Exact duplicates of all entries are needed.

[Start of Attachment]

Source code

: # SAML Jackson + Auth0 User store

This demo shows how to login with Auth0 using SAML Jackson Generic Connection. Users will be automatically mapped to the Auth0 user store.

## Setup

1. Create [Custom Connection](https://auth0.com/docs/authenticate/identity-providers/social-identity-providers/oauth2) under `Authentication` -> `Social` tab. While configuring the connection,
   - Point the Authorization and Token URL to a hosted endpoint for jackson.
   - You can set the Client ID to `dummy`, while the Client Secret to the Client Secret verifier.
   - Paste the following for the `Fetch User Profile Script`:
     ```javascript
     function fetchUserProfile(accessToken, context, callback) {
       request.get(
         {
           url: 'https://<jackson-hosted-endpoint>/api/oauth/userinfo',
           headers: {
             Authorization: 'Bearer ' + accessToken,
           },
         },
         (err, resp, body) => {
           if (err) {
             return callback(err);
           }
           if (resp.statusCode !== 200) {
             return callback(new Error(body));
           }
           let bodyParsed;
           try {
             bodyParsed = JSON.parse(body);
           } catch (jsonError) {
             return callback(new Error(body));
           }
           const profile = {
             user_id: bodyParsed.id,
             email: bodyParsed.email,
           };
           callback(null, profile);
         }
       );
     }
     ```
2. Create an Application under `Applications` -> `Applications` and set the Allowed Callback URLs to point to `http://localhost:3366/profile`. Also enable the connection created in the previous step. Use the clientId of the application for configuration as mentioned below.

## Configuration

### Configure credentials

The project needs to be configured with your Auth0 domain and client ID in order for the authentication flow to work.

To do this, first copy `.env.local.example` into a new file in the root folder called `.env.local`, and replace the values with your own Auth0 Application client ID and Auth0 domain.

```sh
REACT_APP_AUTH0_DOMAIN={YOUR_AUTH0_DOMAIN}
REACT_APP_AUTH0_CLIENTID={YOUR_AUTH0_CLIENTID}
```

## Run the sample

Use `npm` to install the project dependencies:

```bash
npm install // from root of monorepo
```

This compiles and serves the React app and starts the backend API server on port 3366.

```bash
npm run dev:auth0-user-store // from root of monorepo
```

[End of Attachment]

Response:
Source code

: # SAML Jackson + Auth0 User store

This demo shows how to login with Auth0 using SAML Jackson Generic Connection. Users will be automatically mapped to the Auth0 user store.

## Setup

1. Create [Custom Connection](https://auth0.com/docs/authenticate/identity-providers/social-identity-providers/oauth2) under `Authentication` -> `Social` tab. While configuring the connection,
   - Point the Authorization and Token URL to a hosted endpoint for jackson.
   - You can set the Client ID to `dummy`, while the Client Secret to the Client Secret verifier.
   - Paste the following for the `Fetch User Profile Script`:
     ```javascript
     function fetchUserProfile(accessToken, context, callback) {
       request.get(
         {
           url: 'https://<jackson-hosted-endpoint>/api/oauth/userinfo',
           headers: {
             Authorization: 'Bearer ' + accessToken,
           },
         },
         (err, resp, body) => {
           if (err) {
             return callback(err);
           }
           if (resp.statusCode !== 200) {
             return callback(new Error(body));
           }
           let bodyParsed;
           try {
             bodyParsed = JSON.parse(body);
           } catch (jsonError) {
             return callback(new Error(body));
           }
           const profile = {
             user_id: bodyParsed.id,
             email: bodyParsed.email,
           };
           callback(null, profile);
         }
       );
     }
     ```
2. Create an Application under `Applications` -> `Applications` and set the Allowed Callback URLs to point to `http://localhost:3366/profile`. Also enable the connection created in the previous step. Use the clientId of the application for configuration as mentioned below.

## Configuration

### Configure credentials

The project needs to be configured with your Auth0 domain and client ID in order for the authentication flow to work.

To do this, first copy `.env.local.example` into a new file in the root folder called `.env.local`, and replace the values with your own Auth0 Application client ID and Auth0 domain.

```sh
REACT_APP_AUTH0_DOMAIN={YOUR_AUTH0_DOMAIN}
REACT_APP_AUTH0_CLIENTID={YOUR_AUTH0_CLIENTID}
```

## Run the sample

Use `npm` to install the project dependencies:

```bash
npm install // from root of monorepo
```

This compiles and serves the React app and starts the backend API server on port 3366.

```bash
npm run dev:auth0-user-store // from root of monorepo
```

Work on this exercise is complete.